# WHAT IS EXPECTED
Write out exactly the lines running from the one with "aardio调用c# ScottPlot 控件显示波形图,ScottPlot是用c#" to the last line of the entries, keeping both the first and the last.

*** MATERIALS PROVIDED Section Begins ***

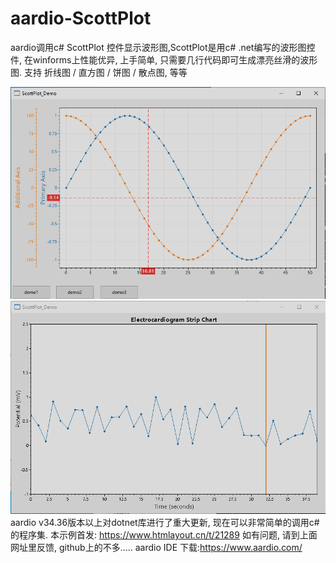 # aardio-ScottPlot
aardio调用c# ScottPlot 控件显示波形图,ScottPlot是用c# .net编写的波形图控件, 在winforms上性能优异, 上手简单, 只需要几行代码即可生成漂亮丝滑的波形图. 支持 折线图 / 直方图 / 饼图 / 散点图, 等等

![image](https://github.com/popde/aardio-ScottPlot/blob/main/pic1.png)
![image](https://github.com/popde/aardio-ScottPlot/blob/main/pic2.png)
aardio v34.36版本以上对dotnet库进行了重大更新, 现在可以非常简单的调用c#的程序集.
本示例首发: https://www.htmlayout.cn/t/21289
如有问题, 请到上面网址里反馈, github上的不多.....
aardio IDE 下载:https://www.aardio.com/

*** MATERIALS PROVIDED Section Ends ***

# THE COMPLETED TASK
aardio调用c# ScottPlot 控件显示波形图,ScottPlot是用c# .net编写的波形图控件, 在winforms上性能优异, 上手简单, 只需要几行代码即可生成漂亮丝滑的波形图. 支持 折线图 / 直方图 / 饼图 / 散点图, 等等

![image](https://github.com/popde/aardio-ScottPlot/blob/main/pic1.png)
![image](https://github.com/popde/aardio-ScottPlot/blob/main/pic2.png)
aardio v34.36版本以上对dotnet库进行了重大更新, 现在可以非常简单的调用c#的程序集.
本示例首发: https://www.htmlayout.cn/t/21289
如有问题, 请到上面网址里反馈, github上的不多.....
aardio IDE 下载:https://www.aardio.com/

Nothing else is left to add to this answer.